* WHAT YOU ARE ASKED TO DO *
All lines in the data bearing the string "sources" should be identified and copied.

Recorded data
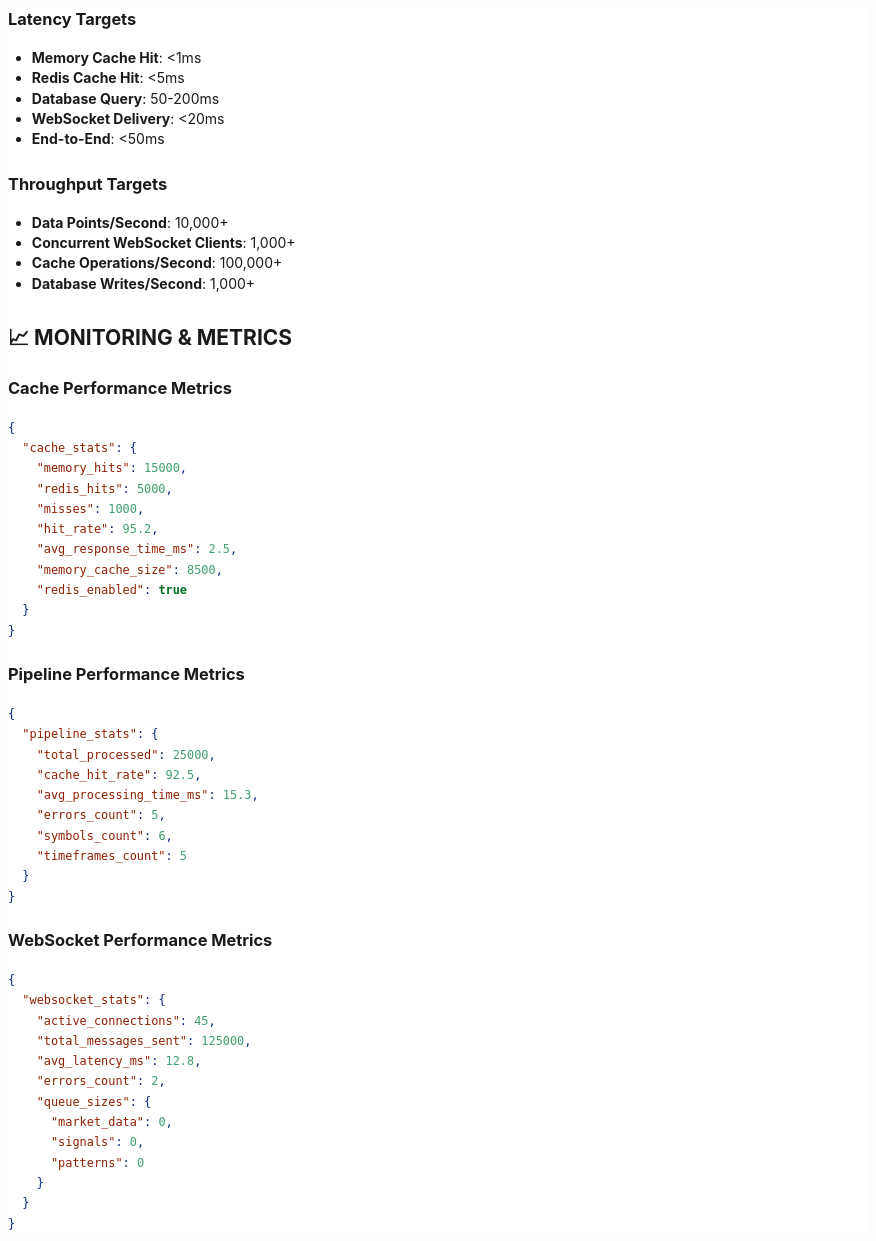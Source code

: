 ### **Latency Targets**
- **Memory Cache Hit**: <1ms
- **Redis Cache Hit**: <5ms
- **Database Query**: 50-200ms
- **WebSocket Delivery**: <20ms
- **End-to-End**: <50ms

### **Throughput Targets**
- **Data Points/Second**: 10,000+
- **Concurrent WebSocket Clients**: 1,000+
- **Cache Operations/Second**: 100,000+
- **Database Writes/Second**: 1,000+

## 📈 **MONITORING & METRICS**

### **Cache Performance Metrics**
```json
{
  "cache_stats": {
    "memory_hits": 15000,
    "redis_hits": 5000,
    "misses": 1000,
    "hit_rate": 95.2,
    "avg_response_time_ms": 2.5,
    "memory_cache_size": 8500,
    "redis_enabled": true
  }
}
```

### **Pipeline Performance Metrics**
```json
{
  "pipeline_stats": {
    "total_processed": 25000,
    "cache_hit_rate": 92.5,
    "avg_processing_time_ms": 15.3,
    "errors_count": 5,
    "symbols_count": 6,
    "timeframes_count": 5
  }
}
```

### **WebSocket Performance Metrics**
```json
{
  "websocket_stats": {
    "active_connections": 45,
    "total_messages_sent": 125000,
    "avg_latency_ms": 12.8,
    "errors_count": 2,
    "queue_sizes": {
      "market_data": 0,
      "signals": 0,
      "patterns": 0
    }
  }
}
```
==
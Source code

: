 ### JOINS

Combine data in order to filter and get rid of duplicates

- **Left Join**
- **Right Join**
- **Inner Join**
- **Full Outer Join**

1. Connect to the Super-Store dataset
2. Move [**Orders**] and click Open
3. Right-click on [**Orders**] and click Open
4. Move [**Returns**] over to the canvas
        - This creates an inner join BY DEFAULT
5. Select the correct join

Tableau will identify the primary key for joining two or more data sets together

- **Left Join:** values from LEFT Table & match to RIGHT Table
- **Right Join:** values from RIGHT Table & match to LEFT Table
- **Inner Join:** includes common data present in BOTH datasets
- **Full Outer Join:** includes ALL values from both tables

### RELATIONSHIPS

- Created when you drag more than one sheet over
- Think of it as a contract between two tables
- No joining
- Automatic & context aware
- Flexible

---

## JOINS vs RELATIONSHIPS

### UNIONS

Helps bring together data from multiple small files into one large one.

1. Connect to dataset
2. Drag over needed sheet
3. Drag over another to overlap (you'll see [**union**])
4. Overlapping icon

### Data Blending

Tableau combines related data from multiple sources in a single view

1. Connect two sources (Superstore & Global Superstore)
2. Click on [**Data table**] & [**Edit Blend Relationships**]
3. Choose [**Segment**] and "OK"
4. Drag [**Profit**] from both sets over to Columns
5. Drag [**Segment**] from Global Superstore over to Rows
* * *
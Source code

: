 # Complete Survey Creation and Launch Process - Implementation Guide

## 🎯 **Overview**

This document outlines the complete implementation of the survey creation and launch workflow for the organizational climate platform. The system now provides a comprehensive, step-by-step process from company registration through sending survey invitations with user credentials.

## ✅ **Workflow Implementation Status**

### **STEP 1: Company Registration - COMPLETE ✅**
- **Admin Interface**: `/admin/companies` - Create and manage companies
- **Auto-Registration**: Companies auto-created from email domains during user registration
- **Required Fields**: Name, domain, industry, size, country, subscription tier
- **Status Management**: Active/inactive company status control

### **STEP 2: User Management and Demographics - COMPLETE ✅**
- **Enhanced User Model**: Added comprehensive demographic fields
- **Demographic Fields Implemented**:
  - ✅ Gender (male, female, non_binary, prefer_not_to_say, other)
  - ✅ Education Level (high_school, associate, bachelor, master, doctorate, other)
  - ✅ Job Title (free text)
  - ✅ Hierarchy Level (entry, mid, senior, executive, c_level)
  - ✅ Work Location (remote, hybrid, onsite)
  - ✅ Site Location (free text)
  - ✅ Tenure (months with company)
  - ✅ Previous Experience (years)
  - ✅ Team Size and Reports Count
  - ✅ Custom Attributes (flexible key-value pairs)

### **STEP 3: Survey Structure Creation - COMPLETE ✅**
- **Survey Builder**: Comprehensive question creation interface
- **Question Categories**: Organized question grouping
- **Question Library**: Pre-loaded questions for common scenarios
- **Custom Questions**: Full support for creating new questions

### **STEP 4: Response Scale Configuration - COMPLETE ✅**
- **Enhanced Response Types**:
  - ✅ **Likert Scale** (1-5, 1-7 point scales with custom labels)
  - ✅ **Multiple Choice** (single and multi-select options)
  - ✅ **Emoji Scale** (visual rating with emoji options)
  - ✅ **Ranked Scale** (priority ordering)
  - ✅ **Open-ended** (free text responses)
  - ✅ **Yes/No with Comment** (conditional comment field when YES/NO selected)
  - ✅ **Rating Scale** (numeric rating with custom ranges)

* SOLUTION FOR THIS EXERCISE *
Tableau combines related data from multiple sources in a single view
1. Connect two sources (Superstore & Global Superstore)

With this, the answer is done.